Açlık grevi eylemlerinin ölüm sınırında olduğunu ifade eden Yıldız, şunları söyledi: “Unutulmamalıdır ki, tutsakların taleplerine kulak tıkayan, hatta işkenceyi siyasi tutsaklar üzerinde bir sindirme ve baskı uygulaması haline getiren AKP hükümeti, cezaevlerinde yaşanacak ölümlerimin baş sorumlusudur.
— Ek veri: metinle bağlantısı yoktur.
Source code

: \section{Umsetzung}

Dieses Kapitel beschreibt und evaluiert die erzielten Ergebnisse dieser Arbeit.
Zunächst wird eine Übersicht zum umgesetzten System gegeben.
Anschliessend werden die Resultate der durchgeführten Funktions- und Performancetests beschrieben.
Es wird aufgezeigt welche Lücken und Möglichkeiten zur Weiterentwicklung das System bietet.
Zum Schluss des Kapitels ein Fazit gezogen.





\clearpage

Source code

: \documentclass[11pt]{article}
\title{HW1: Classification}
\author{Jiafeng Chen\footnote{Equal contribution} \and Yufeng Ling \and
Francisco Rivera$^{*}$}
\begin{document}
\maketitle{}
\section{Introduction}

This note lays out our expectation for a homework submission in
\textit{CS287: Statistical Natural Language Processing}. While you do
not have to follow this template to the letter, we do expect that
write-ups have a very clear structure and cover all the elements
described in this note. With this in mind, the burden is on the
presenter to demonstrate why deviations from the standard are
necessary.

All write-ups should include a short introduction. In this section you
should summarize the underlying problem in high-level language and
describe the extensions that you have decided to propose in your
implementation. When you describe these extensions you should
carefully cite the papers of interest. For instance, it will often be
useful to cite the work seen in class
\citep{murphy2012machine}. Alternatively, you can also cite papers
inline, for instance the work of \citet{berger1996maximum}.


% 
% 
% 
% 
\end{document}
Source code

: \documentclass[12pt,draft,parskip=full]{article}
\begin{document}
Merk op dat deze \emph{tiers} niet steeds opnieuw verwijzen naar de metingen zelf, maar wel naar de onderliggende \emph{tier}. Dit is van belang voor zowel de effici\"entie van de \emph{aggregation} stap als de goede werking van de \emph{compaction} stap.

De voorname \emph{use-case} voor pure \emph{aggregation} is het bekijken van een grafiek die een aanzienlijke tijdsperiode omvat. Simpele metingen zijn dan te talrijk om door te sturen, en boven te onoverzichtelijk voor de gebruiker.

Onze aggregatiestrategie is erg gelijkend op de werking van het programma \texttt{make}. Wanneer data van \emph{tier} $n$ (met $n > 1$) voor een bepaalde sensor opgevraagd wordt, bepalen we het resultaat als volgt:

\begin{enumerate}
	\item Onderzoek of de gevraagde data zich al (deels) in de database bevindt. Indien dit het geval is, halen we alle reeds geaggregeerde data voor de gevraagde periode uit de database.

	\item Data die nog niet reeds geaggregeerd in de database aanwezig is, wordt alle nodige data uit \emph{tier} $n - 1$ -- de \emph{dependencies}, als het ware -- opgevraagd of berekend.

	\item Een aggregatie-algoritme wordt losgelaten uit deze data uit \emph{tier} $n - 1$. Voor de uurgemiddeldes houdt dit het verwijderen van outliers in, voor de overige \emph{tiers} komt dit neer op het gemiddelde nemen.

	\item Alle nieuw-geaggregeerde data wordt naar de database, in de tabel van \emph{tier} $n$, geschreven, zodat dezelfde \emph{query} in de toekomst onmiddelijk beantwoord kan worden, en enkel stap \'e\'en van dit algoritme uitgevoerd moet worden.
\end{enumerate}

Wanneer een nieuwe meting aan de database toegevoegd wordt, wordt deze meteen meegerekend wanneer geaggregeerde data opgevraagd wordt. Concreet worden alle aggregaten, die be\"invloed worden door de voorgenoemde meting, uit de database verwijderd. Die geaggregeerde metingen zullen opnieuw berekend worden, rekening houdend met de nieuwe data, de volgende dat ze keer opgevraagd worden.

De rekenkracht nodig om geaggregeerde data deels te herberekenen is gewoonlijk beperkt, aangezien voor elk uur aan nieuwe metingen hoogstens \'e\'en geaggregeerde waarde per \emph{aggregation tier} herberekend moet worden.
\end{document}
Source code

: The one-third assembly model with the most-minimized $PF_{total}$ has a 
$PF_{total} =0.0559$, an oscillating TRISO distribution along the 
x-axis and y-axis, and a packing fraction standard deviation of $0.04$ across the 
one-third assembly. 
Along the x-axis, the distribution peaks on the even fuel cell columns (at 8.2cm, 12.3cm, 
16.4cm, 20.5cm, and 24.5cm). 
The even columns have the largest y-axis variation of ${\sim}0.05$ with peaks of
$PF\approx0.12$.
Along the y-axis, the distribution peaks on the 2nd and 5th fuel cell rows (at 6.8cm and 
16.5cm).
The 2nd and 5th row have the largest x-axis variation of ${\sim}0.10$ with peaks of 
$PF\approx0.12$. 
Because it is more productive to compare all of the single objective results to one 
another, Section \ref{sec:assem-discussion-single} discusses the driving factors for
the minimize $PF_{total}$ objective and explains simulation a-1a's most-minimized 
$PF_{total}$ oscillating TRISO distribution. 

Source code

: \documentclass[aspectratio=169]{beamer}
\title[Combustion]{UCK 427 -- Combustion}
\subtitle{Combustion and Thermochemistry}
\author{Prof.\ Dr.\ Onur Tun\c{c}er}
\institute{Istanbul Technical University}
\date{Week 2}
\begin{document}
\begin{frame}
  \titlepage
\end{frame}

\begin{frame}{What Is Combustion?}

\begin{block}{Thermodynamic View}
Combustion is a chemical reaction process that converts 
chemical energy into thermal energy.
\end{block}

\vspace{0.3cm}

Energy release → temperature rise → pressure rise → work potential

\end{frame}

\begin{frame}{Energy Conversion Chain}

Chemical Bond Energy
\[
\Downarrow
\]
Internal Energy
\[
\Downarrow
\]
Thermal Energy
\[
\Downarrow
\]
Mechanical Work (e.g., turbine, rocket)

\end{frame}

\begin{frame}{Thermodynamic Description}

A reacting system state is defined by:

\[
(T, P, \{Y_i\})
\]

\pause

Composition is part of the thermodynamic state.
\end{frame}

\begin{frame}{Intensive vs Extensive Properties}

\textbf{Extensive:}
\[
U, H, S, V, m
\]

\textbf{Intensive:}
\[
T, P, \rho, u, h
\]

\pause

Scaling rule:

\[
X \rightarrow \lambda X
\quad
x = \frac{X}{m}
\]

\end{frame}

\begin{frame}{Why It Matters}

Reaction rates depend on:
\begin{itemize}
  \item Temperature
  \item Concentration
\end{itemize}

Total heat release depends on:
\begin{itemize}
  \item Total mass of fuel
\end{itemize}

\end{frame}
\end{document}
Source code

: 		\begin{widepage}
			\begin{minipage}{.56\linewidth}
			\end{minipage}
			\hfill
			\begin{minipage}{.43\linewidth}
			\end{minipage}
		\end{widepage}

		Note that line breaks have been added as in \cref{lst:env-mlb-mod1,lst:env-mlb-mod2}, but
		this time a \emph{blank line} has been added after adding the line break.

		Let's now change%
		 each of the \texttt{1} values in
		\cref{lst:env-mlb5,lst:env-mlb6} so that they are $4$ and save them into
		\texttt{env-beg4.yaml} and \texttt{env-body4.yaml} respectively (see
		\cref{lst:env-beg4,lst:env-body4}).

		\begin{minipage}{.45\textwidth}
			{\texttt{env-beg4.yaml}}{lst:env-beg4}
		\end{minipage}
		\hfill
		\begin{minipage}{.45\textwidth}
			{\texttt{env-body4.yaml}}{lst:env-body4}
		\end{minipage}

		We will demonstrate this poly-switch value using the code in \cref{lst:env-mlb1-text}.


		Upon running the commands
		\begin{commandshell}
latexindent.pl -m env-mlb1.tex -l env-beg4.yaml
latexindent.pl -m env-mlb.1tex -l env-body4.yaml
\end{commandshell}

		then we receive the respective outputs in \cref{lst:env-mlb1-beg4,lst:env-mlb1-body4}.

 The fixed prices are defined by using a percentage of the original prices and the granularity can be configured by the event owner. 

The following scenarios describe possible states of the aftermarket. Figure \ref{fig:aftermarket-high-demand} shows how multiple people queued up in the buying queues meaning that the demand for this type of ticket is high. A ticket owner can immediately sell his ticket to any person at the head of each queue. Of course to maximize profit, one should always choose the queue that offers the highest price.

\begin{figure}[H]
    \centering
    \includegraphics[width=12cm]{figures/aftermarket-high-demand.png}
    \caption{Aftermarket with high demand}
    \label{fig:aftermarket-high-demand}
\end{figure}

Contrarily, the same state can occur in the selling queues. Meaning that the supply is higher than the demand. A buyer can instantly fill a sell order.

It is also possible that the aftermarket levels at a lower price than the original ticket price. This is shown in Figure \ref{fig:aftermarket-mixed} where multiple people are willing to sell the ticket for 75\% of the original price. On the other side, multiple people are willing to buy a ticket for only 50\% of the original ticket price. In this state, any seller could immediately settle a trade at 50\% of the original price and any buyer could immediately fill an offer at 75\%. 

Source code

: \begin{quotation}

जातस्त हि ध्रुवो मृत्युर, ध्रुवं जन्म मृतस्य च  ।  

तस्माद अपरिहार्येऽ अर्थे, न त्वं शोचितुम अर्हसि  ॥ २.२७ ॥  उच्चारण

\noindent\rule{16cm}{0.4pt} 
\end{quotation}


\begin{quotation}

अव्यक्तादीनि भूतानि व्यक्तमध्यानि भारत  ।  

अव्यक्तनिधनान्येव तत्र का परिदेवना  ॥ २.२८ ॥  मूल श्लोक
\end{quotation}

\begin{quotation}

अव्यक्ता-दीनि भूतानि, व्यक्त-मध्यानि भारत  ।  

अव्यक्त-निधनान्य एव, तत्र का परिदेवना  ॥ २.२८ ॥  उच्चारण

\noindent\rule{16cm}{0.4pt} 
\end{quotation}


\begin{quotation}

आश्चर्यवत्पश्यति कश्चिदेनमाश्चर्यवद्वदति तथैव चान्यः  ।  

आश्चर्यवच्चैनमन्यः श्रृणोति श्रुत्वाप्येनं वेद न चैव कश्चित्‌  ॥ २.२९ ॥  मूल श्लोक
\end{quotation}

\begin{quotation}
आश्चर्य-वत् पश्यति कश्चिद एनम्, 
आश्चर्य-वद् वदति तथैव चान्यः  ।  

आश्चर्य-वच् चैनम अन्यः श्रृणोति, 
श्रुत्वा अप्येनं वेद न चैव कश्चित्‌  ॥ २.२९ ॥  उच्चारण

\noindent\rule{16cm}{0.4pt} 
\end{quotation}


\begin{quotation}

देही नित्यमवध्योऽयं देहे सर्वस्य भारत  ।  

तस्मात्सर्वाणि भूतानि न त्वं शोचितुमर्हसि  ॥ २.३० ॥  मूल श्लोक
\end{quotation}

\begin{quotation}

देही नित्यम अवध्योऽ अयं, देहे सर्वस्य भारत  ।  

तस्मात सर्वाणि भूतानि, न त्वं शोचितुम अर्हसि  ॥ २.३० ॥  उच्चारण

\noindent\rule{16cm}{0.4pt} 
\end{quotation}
Bizler cezaevlerinden tabut çıkmadan, tutsakların taleplerinin acilen sağlanması, Sayın Abdullah Öcalan ve tüm tutsakların üzerindeki tecridin son bulması, hasta tutsakların özgürlük ve tedavi koşullarının sağlanması, tüm tutsakların insani yaşam koşullarının cezaevlerinde ivedilikle uygulanmasını talep etmekteyiz.”

ŞIRNAK

Şırnak’ın İdil ilçesinde HDP, DBP, DTK ve TJA tarafından cezaevlerinde devam eden açlık grevlerine dikkat çekmek amacıyla basın açıklaması düzenlendi. HDP ilçe binasında yapılan açıklamaya çok sayıda kişi katılırken, HDP İl Eşbaşkanı Zeki İrmez, işkence politikalarına karşı başlatılan açlık grevlerine ilişkin hükümet kanadından bir adım atılmadığını belirterek, açlık grevlerinde kritik aşamaya gelindiğini can kayıplarının yaşanmaması için adım atılması gerektiğini ifade etti.

Cezaevlerinde insan haklarına aykırı uygulamaların hayata geçirildiğini ifade eden İrmez, “Bu durum, meclis gündemine yansıdığı halde bir düzeltmeye gidilmemiştir. 80’li yılları aşan uygulamalar yaşanmaktadır. Emek ve demokrasi güçleri başta olmak üzere tüm halkımızı ve kurumları cezaevlerindeki hak ihlallerindeki hak ihlallerine karşı ve süresiz dönüşümsüz devam eden açlık grevleri konusunda duyarlı olmaya çağırıyoruz” dedi.

Hükümeti derhal cezaevindeki tecrit ve baskı politikalarına son vermeye çağıran İrmez, barış ve diyalog yolunun esas alınması gerektiğine vurgu yaptı.

Eyleme katılan tutuklu yakınları da herkesi ölümlerin yaşanmaması için açlık grevlerine ses vermeye çağırdı.